Have you ever used “123456” as a password for one of your online accounts? You might as well not have any password at all.
Today, cybercriminals are obtaining more stolen usernames and passwords than ever before. In fact, 2021 was a record year for data breaches. Almost 190 million people were victims in roughly 1,800 data breaches last year, according to the latest annual report from the Identity Theft Resource Center. Unsure if your credentials have ever been exposed in one of the latest data breaches? This website provides a free tool that tells you which of your accounts have been compromised, and all you need to do is enter your email address.
Twingate analyzed a list of the 200 most common passwords in 2020, compiled by SecLists—a project maintained by Daniel Miessler, Jason Haddix, and g0tmi1k. The passwords were compiled from popular lists in the security testing world.
A sizable number of the most common passwords contained nouns and many included proper nouns like names of people (Nicole, Matthew) and intellectual properties (Pokémon, Star Wars), as well as regular nouns (princess, monkey, baseball). If the password contained at least three consecutive characters that are adjacent on a standard U.S. keyboard (qwerty, 1234, 159753) they were counted as having a keyboard pattern. None of the most common passwords analyzed by Twingate included any symbols or special characters.
Increasingly, bad actors can access wide swaths of Americans’ private information by performing what’s known as “credential stuffing.” Credential stuffing happens when cybercriminals buy or reuse lists of commonly used and stolen passwords and stuffthem into the login fields of websites.
Credential stuffing poses a considerable risk to both businesses and consumers because of the sheer number of Americans who reuse passwords for multiple accounts. Around 65% of U.S. adults admitted to using the same passwords across at least some—if not all—websites they use, according to a 2018 Google survey conducted by The Harris Poll.

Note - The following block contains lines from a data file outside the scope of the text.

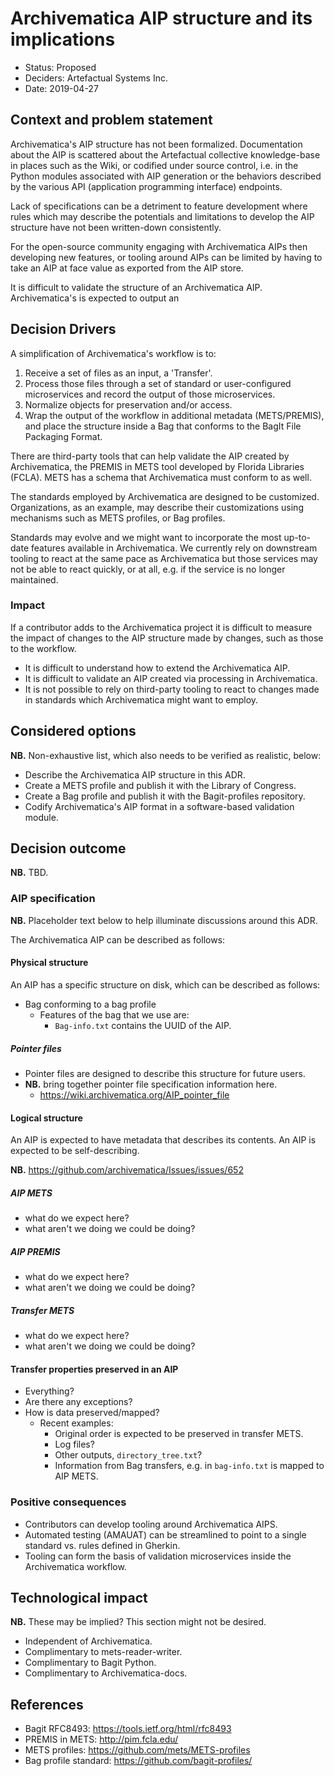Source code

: # Archivematica AIP structure and its implications

* Status: Proposed
* Deciders: Artefactual Systems Inc.
* Date: 2019-04-27

## Context and problem statement

Archivematica's AIP structure has not been formalized. Documentation about the
AIP is scattered about the Artefactual collective knowledge-base in places such
as the Wiki, or codified under source control, i.e. in the Python modules
associated with AIP generation or the behaviors described by the various API
(application programming interface) endpoints.

Lack of specifications can be a detriment to feature development where rules
which may describe the potentials and limitations to develop the AIP structure
have not been written-down consistently.

For the open-source community engaging with Archivematica AIPs then developing
new features, or tooling around AIPs can be limited by having to take an AIP
at face value as exported from the AIP store.

It is difficult to validate the structure of an Archivematica AIP.
Archivematica's is expected to output an

## Decision Drivers

A simplification of Archivematica's workflow is to:

1. Receive a set of files as an input, a 'Transfer'.
2. Process those files through a set of standard or user-configured
microservices and record the output of those microservices.
3. Normalize objects for preservation and/or access.
4. Wrap the output of the workflow in additional metadata (METS/PREMIS), and
place the structure inside a Bag that conforms to the BagIt File Packaging
Format.

There are third-party tools that can help validate the AIP created by
Archivematica, the PREMIS in METS tool developed by Florida Libraries (FCLA).
METS has a schema that Archivematica must conform to as well.

The standards employed by Archivematica are designed to be customized.
Organizations, as an example, may describe their customizations using
mechanisms such as METS profiles, or Bag profiles.

Standards may evolve and we might want to incorporate the most up-to-date
features available in Archivematica. We currently rely on downstream tooling
to react at the same pace as Archivematica but those services may not be able
to react quickly, or at all, e.g. if the service is no longer maintained.

### Impact

If a contributor adds to the Archivematica project it is difficult to measure
the impact of changes to the AIP structure made by changes, such as those to
the workflow.

* It is difficult to understand how to extend the Archivematica AIP.
* It is difficult to validate an AIP created via processing in Archivematica.
* It is not possible to rely on third-party tooling to react to changes made in
standards which Archivematica might want to employ.

## Considered options

**NB.** Non-exhaustive list, which also needs to be verified as realistic,
below:

* Describe the Archivematica AIP structure in this ADR.
* Create a METS profile and publish it with the Library of Congress.
* Create a Bag profile and publish it with the Bagit-profiles repository.
* Codify Archivematica's AIP format in a software-based validation module.

## Decision outcome

**NB.** TBD.

### AIP specification

**NB.** Placeholder text below to help illuminate discussions around this ADR.

The Archivematica AIP can be described as follows:

#### Physical structure

An AIP has a specific structure on disk, which can be described as follows:

* Bag conforming to a bag profile
	* Features of the bag that we use are:
		* `Bag-info.txt` contains the UUID of the AIP.

##### Pointer files

* Pointer files are designed to describe this structure for future users.
* **NB.** bring together pointer file specification information here.
	* https://wiki.archivematica.org/AIP_pointer_file

#### Logical structure

An AIP is expected to have metadata that describes its contents. An AIP is
expected to be self-describing.

**NB.** https://github.com/archivematica/Issues/issues/652

##### AIP METS

* what do we expect here?
* what aren't we doing we could be doing?

##### AIP PREMIS

* what do we expect here?
* what aren't we doing we could be doing?

##### Transfer METS

* what do we expect here?
* what aren't we doing we could be doing?

#### Transfer properties preserved in an AIP

* Everything?
* Are there any exceptions?
* How is data preserved/mapped?
	* Recent examples:
		* Original order is expected to be preserved in transfer METS.
		* Log files?
		* Other outputs, `directory_tree.txt`?
		* Information from Bag transfers, e.g. in `bag-info.txt` is mapped to
		AIP METS.

### Positive consequences

* Contributors can develop tooling around Archivematica AIPS.
* Automated testing (AMAUAT) can be streamlined to point to a single standard
vs. rules defined in Gherkin.
* Tooling can form the basis of validation microservices inside the
Archivematica workflow.

## Technological impact

**NB.** These may be implied? This section might not be desired.

* Independent of Archivematica.
* Complimentary to mets-reader-writer.
* Complimentary to Bagit Python.
* Complimentary to Archivematica-docs.

## References

* Bagit RFC8493: https://tools.ietf.org/html/rfc8493
* PREMIS in METS: http://pim.fcla.edu/
* METS profiles: https://github.com/mets/METS-profiles
* Bag profile standard: https://github.com/bagit-profiles/
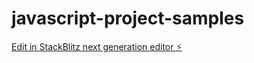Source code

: # javascript-project-samples

[Edit in StackBlitz next generation editor ⚡️](https://stackblitz.com/~/github.com/eastcoastdeveloper/javascript-project-samples)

Tech companies including Apple are developing technology that experts say could be more secure and convenient than traditional passwords. They rely on your biometric data, meaning fingerprints and facial recognition.
Until more secure measures are implemented, password managers like 1Password or LastPass are an effective way to prevent these types of attacks, but passphrases are another good alternative. A passphrase is essentially a sentence. The FBI recommends using passphrases because longer passwords take longer for criminals to crack than complex ones (for example, those that include numbers and special characters).
The most common passwords use only letters or numbers
– Passwords containing only letters: 90 (45% of top 200 passwords)
– Only numbers: 56 (28%)
– Both letters and numbers: 54 (27%)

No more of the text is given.